Other authorities to the same effect might be cited, but those above referred to are sufficient. The soundness of the underlying principle therein recognized cannot be questioned; nor is there any valid reason why the same principle should not be applied in cases between lessor and lessee, where it is clearly shown that the latter was fully aware of the fact that the demised premises or part thereof was subject to an open, notorious and permanent servitude or easement such as the railway viaduct, etc., in this case. In such cases, unless something to the contrary appears, it is fair to assume that the parties contracted with reference to the then existing condition of the premises, and that the lease was made and accepted subject to the railway company’s right of way over some of the buildings com*295posing the rolling mill plant, together with all the incidental rights pertaining to such an easement. It so happened that the railway company found it necessary during a few months of defendant’s term, to exercise some of those incidental rights in repairing and practically reconstructing its viaduct.
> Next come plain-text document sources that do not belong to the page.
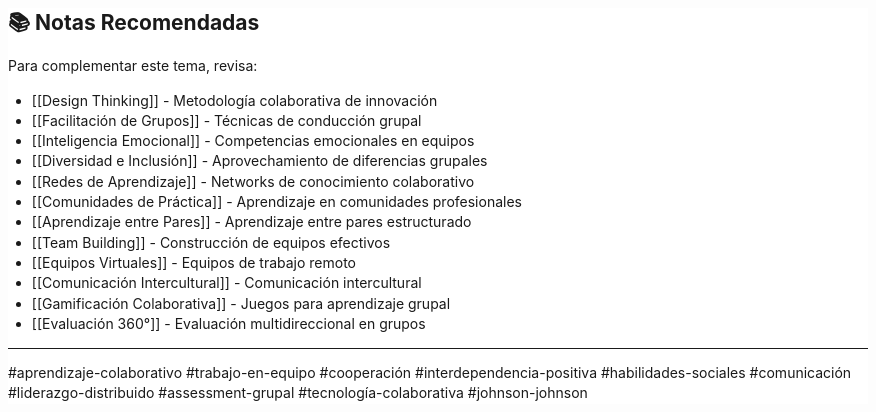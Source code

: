 ## 📚 Notas Recomendadas

Para complementar este tema, revisa:

- [[Design Thinking]] - Metodología colaborativa de innovación
- [[Facilitación de Grupos]] - Técnicas de conducción grupal
- [[Inteligencia Emocional]] - Competencias emocionales en equipos
- [[Diversidad e Inclusión]] - Aprovechamiento de diferencias grupales
- [[Redes de Aprendizaje]] - Networks de conocimiento colaborativo
- [[Comunidades de Práctica]] - Aprendizaje en comunidades profesionales
- [[Aprendizaje entre Pares]] - Aprendizaje entre pares estructurado
- [[Team Building]] - Construcción de equipos efectivos
- [[Equipos Virtuales]] - Equipos de trabajo remoto
- [[Comunicación Intercultural]] - Comunicación intercultural
- [[Gamificación Colaborativa]] - Juegos para aprendizaje grupal
- [[Evaluación 360°]] - Evaluación multidireccional en grupos

---

#aprendizaje-colaborativo #trabajo-en-equipo #cooperación #interdependencia-positiva #habilidades-sociales #comunicación #liderazgo-distribuido #assessment-grupal #tecnología-colaborativa #johnson-johnson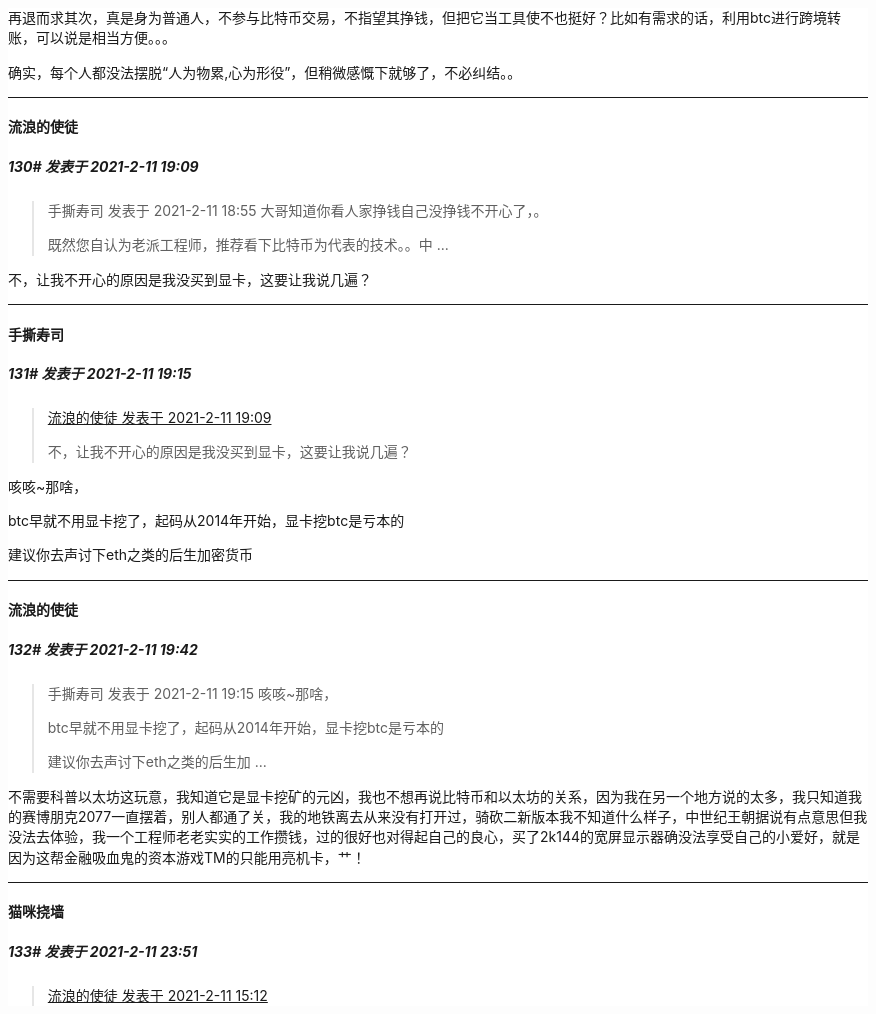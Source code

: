 
再退而求其次，真是身为普通人，不参与比特币交易，不指望其挣钱，但把它当工具使不也挺好？比如有需求的话，利用btc进行跨境转账，可以说是相当方便。。。

确实，每个人都没法摆脱“人为物累,心为形役”，但稍微感慨下就够了，不必纠结。。


-----

####  流浪的使徒  
##### 130#       发表于 2021-2-11 19:09


<blockquote>手撕寿司 发表于 2021-2-11 18:55
大哥知道你看人家挣钱自己没挣钱不开心了，。

既然您自认为老派工程师，推荐看下比特币为代表的技术。。中 ...</blockquote>
不，让我不开心的原因是我没买到显卡，这要让我说几遍？


-----

####  手撕寿司  
##### 131#       发表于 2021-2-11 19:15


<blockquote><a href="httphttps://bbs.saraba1st.com/2b/forum.php?mod=redirect&amp;goto=findpost&amp;pid=50306484&amp;ptid=1987215" target="_blank">流浪的使徒 发表于 2021-2-11 19:09</a>

不，让我不开心的原因是我没买到显卡，这要让我说几遍？</blockquote>
咳咳~那啥，

btc早就不用显卡挖了，起码从2014年开始，显卡挖btc是亏本的

建议你去声讨下eth之类的后生加密货币


-----

####  流浪的使徒  
##### 132#       发表于 2021-2-11 19:42


<blockquote>手撕寿司 发表于 2021-2-11 19:15
咳咳~那啥，

btc早就不用显卡挖了，起码从2014年开始，显卡挖btc是亏本的

建议你去声讨下eth之类的后生加 ...</blockquote>
不需要科普以太坊这玩意，我知道它是显卡挖矿的元凶，我也不想再说比特币和以太坊的关系，因为我在另一个地方说的太多，我只知道我的赛博朋克2077一直摆着，别人都通了关，我的地铁离去从来没有打开过，骑砍二新版本我不知道什么样子，中世纪王朝据说有点意思但我没法去体验，我一个工程师老老实实的工作攒钱，过的很好也对得起自己的良心，买了2k144的宽屏显示器确没法享受自己的小爱好，就是因为这帮金融吸血鬼的资本游戏TM的只能用亮机卡，艹！


-----

####  猫咪挠墙  
##### 133#       发表于 2021-2-11 23:51


<blockquote><a href="httphttps://bbs.saraba1st.com/2b/forum.php?mod=redirect&amp;goto=findpost&amp;pid=50305228&amp;ptid=1987215" target="_blank">流浪的使徒 发表于 2021-2-11 15:12</a>

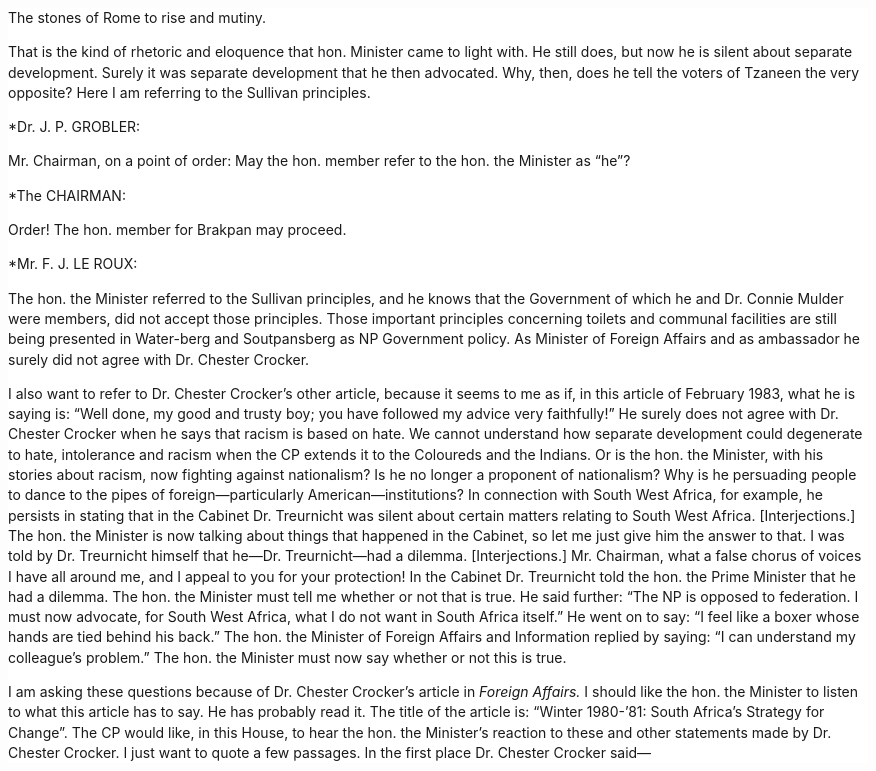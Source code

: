 <block name="quote">The stones of Rome to rise and mutiny.</block>

<p>That is the kind of rhetoric and eloquence that hon. Minister came to light with. He still does, but now he is silent about separate development. Surely it was separate development that he then advocated. Why, then, does he tell the voters of Tzaneen the very opposite? Here I am referring to the Sullivan principles.</p>

</speech>

<speech by="#grobler">

<from>*Dr. <person refersTo="hansard_za">J. P. GROBLER</person>:</from>

<p>Mr. Chairman, on a point of order: May the hon. member refer to the hon. the Minister as &#x201C;he&#x201D;?</p>

</speech>

<speech by="#chairman">

<from>*The <person refersTo="hansard_za">CHAIRMAN</person>:</from>

<p>Order! The hon. member for Brakpan may proceed.</p>

</speech>

<speech by="#le_roux">

<from>*Mr. <person refersTo="hansard_za">F. J. LE ROUX</person>:</from>

<p>The hon. the Minister referred to the Sullivan principles, and he knows that the Government of which he and Dr. Connie Mulder were members, did not accept those principles. Those important principles concerning toilets and communal facilities are still being presented in Water-berg and Soutpansberg as NP Government policy. As Minister of Foreign Affairs and as ambassador he surely did not agree with Dr. Chester Crocker.</p>

<p>I also want to refer to Dr. Chester Crocker&#x2019;s other article, because it seems to me as if, in this article of February 1983, what he is saying is: &#x201C;Well done, my good and trusty boy; you have followed my advice very faithfully!&#x201D; He surely does not agree with Dr. Chester Crocker when he says that racism is based on hate. We cannot understand how separate development could degenerate to hate, intolerance and racism when the CP extends it to the Coloureds and the Indians. Or is the hon. the Minister, with his stories about racism, now fighting against nationalism? Is he no longer a proponent of nationalism? Why is he persuading people to dance to the pipes of foreign&#x2014;particularly American&#x2014;institutions? In connection with South West Africa, for example, he persists in stating that in the Cabinet Dr. Treurnicht was silent about certain matters relating to South West Africa. [Interjections.] The hon. the Minister is now talking about things that happened in the Cabinet, so let me just give him the answer to that. I was told by Dr. Treurnicht himself that he&#x2014;Dr. Treurnicht&#x2014;had a dilemma. [Interjections.] Mr. Chairman, what a false chorus of voices I have all around me, and I appeal to you for your protection! In the Cabinet Dr. Treurnicht told the hon. the Prime Minister that he had a dilemma. The hon. the Minister must tell me whether or not that is true. He said further: &#x201C;The NP is opposed to federation. I must now advocate, for South West Africa, what I do not want in South Africa itself.&#x201D; He went on to say: &#x201C;I feel like a boxer whose hands are tied behind his back.&#x201D; The hon. the Minister of Foreign Affairs and Information replied by saying: &#x201C;I can understand my colleague&#x2019;s problem.&#x201D; The hon. the Minister must now say whether or not this is true.</p>

<p>I am asking these questions because of Dr. Chester Crocker&#x2019;s article in <i>Foreign Affairs.</i> I should like the hon. the Minister to listen to what this article has to say. He has probably read it. The title of the article is: &#x201C;Winter 1980-&#x2019;81: South Africa&#x2019;s Strategy for Change&#x201D;. The CP would like, in this House, to hear the hon. the Minister&#x2019;s reaction to these and other statements made by Dr. Chester Crocker. I just want to quote a few passages. In the first place Dr. Chester Crocker said&#x2014;</p>
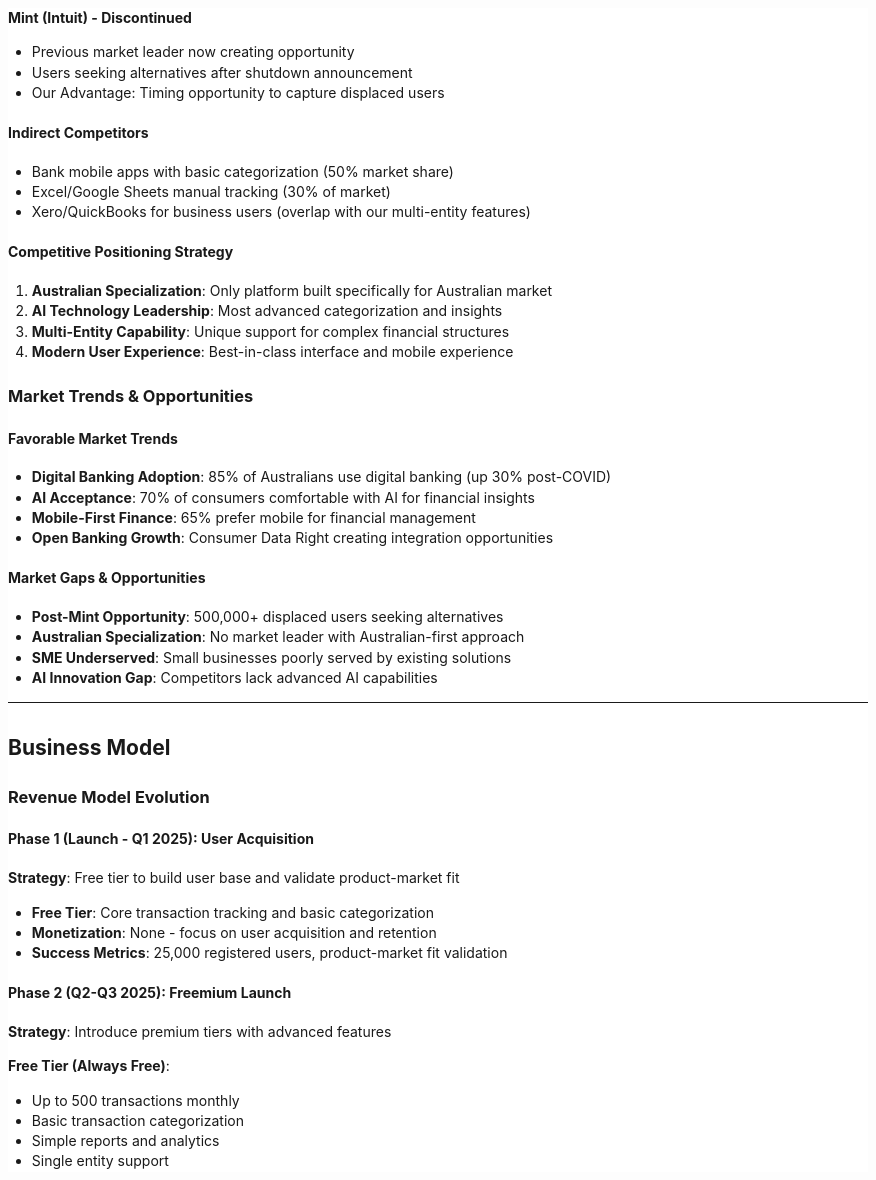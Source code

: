 **Mint (Intuit) - Discontinued**
- Previous market leader now creating opportunity
- Users seeking alternatives after shutdown announcement
- Our Advantage: Timing opportunity to capture displaced users

#### Indirect Competitors
- Bank mobile apps with basic categorization (50% market share)
- Excel/Google Sheets manual tracking (30% of market)
- Xero/QuickBooks for business users (overlap with our multi-entity features)

#### Competitive Positioning Strategy
1. **Australian Specialization**: Only platform built specifically for Australian market
2. **AI Technology Leadership**: Most advanced categorization and insights
3. **Multi-Entity Capability**: Unique support for complex financial structures
4. **Modern User Experience**: Best-in-class interface and mobile experience

### Market Trends & Opportunities

#### Favorable Market Trends
- **Digital Banking Adoption**: 85% of Australians use digital banking (up 30% post-COVID)
- **AI Acceptance**: 70% of consumers comfortable with AI for financial insights
- **Mobile-First Finance**: 65% prefer mobile for financial management
- **Open Banking Growth**: Consumer Data Right creating integration opportunities

#### Market Gaps & Opportunities
- **Post-Mint Opportunity**: 500,000+ displaced users seeking alternatives
- **Australian Specialization**: No market leader with Australian-first approach
- **SME Underserved**: Small businesses poorly served by existing solutions
- **AI Innovation Gap**: Competitors lack advanced AI capabilities

---

## Business Model

### Revenue Model Evolution

#### Phase 1 (Launch - Q1 2025): User Acquisition
**Strategy**: Free tier to build user base and validate product-market fit
- **Free Tier**: Core transaction tracking and basic categorization
- **Monetization**: None - focus on user acquisition and retention
- **Success Metrics**: 25,000 registered users, product-market fit validation

#### Phase 2 (Q2-Q3 2025): Freemium Launch
**Strategy**: Introduce premium tiers with advanced features

**Free Tier (Always Free)**:
- Up to 500 transactions monthly
- Basic transaction categorization
- Simple reports and analytics
- Single entity support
In consequence of this, the defendant was more or less inconvenienced and deprived of the beneficial enjoyment of a part of the premises during that time; but that result was neither the fault of the plaintiff nor a matter over which he had any control. If an unreasonable time was consumed in the work of reconstruction, or if anything to defendant’s injury was done by the railway company in excess of the authority acquired by the condemnation proceedings and release aforesaid, defendant company’s remedy, if any it has, would be against the wrongdoer and not against-the plaintiff.

It is unnecessary to consider the plaintiff’s further answer to the defense against the payment of rent, viz: “ that there was no eviction in this case.” It follows from what has been said that there was no error in directing the jury to find for the plaintiff for the full amount of his claim. The authorities mainly relied on by the learned counsel for defendant are inapplicable to the undisputed facts of this case.

Judgment affirmed.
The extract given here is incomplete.